*SUPPLIED MATERIAL*:
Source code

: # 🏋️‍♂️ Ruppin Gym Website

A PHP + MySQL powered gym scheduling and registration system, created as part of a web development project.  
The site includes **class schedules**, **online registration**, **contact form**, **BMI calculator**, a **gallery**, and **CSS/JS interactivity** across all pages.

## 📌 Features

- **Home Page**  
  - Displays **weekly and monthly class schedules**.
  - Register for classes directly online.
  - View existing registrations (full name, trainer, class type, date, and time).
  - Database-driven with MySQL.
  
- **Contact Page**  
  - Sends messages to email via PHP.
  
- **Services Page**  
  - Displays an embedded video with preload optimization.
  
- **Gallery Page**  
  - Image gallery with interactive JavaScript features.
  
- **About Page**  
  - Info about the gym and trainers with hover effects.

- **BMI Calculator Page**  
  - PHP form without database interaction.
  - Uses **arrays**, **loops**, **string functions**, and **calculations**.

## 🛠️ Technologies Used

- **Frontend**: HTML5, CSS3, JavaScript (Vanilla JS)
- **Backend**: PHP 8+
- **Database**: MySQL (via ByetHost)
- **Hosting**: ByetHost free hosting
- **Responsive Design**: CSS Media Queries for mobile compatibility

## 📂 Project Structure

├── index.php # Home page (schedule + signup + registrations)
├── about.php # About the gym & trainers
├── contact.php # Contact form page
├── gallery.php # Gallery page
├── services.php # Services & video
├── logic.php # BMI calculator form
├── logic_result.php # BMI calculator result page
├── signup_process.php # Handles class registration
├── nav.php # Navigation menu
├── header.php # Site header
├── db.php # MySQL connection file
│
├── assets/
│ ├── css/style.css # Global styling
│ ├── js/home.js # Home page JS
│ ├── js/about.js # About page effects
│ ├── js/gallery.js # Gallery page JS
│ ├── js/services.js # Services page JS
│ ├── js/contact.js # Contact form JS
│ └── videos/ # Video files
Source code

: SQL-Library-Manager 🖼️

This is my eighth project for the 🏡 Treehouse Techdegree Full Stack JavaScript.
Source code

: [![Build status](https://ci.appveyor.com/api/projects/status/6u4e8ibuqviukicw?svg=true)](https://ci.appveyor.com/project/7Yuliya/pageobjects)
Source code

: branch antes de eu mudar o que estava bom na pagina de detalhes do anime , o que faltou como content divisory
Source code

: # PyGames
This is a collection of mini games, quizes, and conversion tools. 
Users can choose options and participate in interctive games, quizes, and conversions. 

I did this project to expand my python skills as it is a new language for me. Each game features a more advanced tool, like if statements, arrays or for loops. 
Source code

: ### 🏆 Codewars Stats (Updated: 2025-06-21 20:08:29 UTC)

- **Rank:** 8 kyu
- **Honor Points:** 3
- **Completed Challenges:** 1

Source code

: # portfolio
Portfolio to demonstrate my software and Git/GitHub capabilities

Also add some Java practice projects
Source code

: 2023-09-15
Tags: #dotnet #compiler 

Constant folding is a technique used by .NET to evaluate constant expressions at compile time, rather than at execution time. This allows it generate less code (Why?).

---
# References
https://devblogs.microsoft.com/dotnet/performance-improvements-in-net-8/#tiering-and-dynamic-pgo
==
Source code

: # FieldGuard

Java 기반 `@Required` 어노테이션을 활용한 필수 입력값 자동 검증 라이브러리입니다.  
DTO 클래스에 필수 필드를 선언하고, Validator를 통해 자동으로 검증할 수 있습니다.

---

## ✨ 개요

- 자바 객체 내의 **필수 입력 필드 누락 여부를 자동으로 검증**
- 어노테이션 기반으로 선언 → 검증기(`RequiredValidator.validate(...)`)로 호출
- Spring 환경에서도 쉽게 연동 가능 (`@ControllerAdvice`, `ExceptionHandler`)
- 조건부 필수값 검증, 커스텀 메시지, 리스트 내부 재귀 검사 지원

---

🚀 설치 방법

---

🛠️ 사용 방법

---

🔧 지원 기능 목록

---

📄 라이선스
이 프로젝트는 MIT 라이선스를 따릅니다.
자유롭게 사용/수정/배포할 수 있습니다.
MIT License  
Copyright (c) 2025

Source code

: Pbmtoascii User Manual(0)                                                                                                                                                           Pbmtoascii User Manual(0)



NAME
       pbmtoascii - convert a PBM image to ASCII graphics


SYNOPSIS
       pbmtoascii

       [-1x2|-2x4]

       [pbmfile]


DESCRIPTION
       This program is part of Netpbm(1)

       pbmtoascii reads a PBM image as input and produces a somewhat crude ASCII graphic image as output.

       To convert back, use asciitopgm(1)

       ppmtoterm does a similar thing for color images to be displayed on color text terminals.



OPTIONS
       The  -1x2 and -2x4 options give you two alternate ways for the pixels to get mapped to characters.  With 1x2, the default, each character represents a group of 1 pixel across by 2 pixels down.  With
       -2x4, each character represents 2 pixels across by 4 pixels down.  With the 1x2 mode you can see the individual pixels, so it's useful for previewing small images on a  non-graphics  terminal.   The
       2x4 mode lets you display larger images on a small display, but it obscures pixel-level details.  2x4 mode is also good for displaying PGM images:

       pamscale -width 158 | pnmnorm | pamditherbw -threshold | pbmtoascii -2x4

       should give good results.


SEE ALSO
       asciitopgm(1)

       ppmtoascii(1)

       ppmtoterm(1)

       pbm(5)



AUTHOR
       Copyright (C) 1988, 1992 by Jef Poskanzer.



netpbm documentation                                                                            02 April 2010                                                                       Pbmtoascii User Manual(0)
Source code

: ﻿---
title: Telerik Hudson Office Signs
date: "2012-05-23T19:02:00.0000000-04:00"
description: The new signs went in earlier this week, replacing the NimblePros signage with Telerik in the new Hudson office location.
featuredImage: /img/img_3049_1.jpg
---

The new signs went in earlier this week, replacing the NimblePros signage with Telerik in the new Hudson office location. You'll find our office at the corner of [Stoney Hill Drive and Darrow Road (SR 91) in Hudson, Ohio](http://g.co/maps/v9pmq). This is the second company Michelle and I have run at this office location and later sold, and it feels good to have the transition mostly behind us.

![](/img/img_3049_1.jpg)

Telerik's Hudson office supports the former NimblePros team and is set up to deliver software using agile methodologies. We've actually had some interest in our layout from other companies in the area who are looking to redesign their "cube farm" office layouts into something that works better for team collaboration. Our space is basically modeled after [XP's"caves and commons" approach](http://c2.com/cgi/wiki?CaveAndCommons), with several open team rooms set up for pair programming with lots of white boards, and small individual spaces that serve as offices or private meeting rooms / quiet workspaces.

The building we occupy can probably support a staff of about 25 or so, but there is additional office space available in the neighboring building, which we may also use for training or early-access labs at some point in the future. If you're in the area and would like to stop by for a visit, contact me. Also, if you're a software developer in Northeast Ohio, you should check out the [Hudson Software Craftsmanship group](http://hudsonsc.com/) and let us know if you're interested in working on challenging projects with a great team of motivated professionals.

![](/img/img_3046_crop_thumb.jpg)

*ACTION ITEM*: In the entries above, find lines with "give" and copy each.

*ANSWER SPACE*:
       The  -1x2 and -2x4 options give you two alternate ways for the pixels to get mapped to characters.  With 1x2, the default, each character represents a group of 1 pixel across by 2 pixels down.  With
       should give good results.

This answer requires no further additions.